I HAD MONEY...TIL I MOVED HERE
This L.A. life is sucking me dry man! (Get ya`ll mind out of the gutter). I mean, everything from the housing, food, and let`s not even talk about the parking and traffic. I burn more gas sitting at red lights than I do actually getting to my destination. And get this, I even have to pay to park in the garage of the place that I WORK in!
I came here strictly for my career (I might try to leave with somebody sexy though) and I knew it wouldn`t be easy but damn I didn`t know ya`ll was gone want my first born for a spot in a parking garage near my crib.

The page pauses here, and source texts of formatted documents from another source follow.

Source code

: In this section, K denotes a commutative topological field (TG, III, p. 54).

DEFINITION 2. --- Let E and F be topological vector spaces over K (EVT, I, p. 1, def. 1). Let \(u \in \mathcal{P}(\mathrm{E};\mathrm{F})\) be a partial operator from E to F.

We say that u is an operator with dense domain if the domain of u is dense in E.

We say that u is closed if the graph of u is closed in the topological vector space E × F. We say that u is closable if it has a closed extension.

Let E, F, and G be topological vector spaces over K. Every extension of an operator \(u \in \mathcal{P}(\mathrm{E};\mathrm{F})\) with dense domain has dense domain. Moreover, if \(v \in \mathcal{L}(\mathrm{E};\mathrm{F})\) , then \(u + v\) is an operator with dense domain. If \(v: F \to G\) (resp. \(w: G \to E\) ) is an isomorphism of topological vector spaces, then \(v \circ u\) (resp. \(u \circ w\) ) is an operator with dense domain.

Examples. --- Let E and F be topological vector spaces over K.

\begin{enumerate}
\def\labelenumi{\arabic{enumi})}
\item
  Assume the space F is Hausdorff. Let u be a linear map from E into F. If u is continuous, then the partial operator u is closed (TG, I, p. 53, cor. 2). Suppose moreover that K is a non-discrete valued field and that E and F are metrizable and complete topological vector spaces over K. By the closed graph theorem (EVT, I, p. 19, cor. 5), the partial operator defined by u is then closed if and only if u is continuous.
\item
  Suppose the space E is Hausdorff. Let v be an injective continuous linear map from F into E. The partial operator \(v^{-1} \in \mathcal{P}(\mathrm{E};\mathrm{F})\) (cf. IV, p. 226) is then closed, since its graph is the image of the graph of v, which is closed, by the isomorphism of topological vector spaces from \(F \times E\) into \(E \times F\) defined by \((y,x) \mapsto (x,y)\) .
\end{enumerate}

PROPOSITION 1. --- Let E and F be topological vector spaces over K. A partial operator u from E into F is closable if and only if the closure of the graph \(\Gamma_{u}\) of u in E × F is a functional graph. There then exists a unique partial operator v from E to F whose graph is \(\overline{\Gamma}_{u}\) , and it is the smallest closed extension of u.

I see why everybody is so thin out here. Ya`ll can`t afford to eat! This is the best diet plan I`ve ever been on. Cheese and crackers have never tasted this delicious. I`m figuring out new recipes to cut down my appetite. Did you know that if you pour yourself a glass of pineapple juice and squeeze a little lemon in there you can make it through about 2 hours? Ok maybe one... Alright 30 minutes homie, 30 minutes.
Stay tuned for more kitchen tips from Chef Britney, Chef Douglas if you nasty.
Anyway, please think of me when you having those cookouts this summer and please extend an invitation because ya`ll know I like food. Until then, I`ll just be sitting over here dreaming about a steak well done with a side of garlic mashed potatoes and asparagus.